L’heure de l’apéro, c’est sacré à Marseille,
Surtout dès les beaux jours, à l’heure où le soleil
Descend sur l’horizon. On s’installe au jardin
Avec un bon pastis, pour ne faire plus rien.
Ah, mais si ! Tout de même ! On ne peut oublier
Qu’on s’est donné du mal pour bien vous préparer
Quelques amuse-gueule, avec une anchoïade.
En voici la recette de tatie Bertrade :
Vous prenez un peu d’ail, des anchois et des câpres,
Et de l’huile d’olive, au goût vert un peu âpre.
Vous écrasez le tout pour faire une purée,
Mais surtout pas trop fine ; ceci fait, vous coupez
Quelques lesques de pain – du gros pain de ménage !

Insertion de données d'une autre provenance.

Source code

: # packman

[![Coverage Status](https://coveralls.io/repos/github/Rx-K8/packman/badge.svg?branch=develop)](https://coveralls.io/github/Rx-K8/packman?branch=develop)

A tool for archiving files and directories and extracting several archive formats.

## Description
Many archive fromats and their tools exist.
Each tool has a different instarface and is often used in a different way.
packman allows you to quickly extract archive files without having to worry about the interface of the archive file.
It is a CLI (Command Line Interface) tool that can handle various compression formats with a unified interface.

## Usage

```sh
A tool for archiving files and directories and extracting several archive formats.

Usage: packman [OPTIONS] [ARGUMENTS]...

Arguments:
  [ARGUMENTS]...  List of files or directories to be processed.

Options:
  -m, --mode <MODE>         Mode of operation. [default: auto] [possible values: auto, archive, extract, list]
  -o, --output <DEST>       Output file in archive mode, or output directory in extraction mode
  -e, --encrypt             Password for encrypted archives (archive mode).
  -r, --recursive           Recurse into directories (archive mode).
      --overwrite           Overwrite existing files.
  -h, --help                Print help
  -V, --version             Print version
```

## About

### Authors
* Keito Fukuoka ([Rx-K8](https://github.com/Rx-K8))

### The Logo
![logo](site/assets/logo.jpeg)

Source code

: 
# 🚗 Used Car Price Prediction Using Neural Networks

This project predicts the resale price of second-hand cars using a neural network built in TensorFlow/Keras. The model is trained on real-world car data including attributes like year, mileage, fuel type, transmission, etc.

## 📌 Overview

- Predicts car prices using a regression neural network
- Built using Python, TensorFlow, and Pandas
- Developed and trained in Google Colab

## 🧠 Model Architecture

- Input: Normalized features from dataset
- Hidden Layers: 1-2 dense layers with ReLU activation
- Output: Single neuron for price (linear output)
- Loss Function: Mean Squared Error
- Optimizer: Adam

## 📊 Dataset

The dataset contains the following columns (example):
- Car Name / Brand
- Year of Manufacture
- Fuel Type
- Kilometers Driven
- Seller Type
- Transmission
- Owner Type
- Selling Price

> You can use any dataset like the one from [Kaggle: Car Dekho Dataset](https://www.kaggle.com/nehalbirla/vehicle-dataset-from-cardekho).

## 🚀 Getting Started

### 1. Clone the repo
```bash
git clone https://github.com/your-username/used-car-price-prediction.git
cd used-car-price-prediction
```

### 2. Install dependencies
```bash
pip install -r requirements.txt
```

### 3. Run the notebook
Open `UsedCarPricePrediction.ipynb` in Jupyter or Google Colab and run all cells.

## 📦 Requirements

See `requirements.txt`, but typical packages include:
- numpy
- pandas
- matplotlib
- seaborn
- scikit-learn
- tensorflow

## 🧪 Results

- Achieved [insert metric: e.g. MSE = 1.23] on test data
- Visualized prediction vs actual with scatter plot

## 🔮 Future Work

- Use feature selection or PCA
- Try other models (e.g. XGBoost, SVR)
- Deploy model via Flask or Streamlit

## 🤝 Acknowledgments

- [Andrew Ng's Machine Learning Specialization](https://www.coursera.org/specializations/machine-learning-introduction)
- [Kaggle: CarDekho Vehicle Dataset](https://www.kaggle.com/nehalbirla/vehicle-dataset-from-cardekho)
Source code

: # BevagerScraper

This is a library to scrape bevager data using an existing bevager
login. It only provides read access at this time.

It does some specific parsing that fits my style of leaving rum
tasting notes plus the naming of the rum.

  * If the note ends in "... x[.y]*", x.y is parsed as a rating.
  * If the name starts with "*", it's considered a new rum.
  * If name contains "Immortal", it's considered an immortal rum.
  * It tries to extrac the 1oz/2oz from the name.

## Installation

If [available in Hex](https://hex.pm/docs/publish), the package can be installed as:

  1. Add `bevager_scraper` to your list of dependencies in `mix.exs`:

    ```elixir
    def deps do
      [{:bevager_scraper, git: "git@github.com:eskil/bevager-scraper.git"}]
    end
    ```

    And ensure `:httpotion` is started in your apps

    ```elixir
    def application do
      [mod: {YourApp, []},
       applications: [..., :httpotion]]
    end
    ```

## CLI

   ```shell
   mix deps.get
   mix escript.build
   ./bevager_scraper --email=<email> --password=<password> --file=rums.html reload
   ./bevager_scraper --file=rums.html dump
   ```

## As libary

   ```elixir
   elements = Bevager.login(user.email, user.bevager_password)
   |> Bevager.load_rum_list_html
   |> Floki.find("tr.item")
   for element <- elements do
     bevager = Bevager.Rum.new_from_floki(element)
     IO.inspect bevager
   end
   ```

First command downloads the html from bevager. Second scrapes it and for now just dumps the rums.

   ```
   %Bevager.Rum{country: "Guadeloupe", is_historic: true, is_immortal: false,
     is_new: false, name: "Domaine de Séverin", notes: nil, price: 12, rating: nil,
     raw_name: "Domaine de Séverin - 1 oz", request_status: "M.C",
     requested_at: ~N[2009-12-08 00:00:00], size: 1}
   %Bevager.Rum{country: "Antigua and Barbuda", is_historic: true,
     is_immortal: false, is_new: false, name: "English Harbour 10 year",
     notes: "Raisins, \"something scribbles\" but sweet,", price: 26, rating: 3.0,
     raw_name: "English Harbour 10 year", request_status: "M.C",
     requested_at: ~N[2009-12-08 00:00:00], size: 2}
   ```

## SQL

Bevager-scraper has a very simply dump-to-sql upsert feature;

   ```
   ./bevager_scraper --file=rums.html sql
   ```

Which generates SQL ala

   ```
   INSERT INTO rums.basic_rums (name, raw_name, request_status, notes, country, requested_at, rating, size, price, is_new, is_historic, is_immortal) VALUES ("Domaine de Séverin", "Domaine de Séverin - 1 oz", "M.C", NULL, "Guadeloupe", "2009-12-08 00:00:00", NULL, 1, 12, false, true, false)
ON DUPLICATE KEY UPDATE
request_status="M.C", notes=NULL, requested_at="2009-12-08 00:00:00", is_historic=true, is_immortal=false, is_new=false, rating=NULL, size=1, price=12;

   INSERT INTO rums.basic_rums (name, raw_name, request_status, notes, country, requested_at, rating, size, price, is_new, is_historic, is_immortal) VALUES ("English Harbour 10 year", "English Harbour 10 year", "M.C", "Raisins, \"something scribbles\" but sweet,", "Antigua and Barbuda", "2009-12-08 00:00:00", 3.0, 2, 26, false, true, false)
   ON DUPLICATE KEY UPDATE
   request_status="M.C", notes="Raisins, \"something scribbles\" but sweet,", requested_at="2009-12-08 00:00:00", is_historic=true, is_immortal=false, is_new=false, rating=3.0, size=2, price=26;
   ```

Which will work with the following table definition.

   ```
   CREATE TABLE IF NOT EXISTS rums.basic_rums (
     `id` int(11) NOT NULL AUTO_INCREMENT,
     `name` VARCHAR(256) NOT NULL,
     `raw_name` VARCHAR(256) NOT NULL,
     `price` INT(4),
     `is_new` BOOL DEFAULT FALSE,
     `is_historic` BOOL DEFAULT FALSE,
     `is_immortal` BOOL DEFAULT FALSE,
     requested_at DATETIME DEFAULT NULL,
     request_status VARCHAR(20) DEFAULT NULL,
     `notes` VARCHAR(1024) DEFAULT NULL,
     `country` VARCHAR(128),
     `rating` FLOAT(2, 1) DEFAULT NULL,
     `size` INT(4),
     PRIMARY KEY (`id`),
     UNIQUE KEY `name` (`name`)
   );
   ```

Vous les faites griller comme le veut l’usage
Et vous les tartinez de la bonne pommade
Qu’ici dans la région on appelle anchoïade.
Et vous vous régalez pendant que les grillons
Entonnent dans le soir une brave chanson.
L’heure de l’apéro ? Le Paradis sur terre
Pour les épicuriens qui savent ne rien faire.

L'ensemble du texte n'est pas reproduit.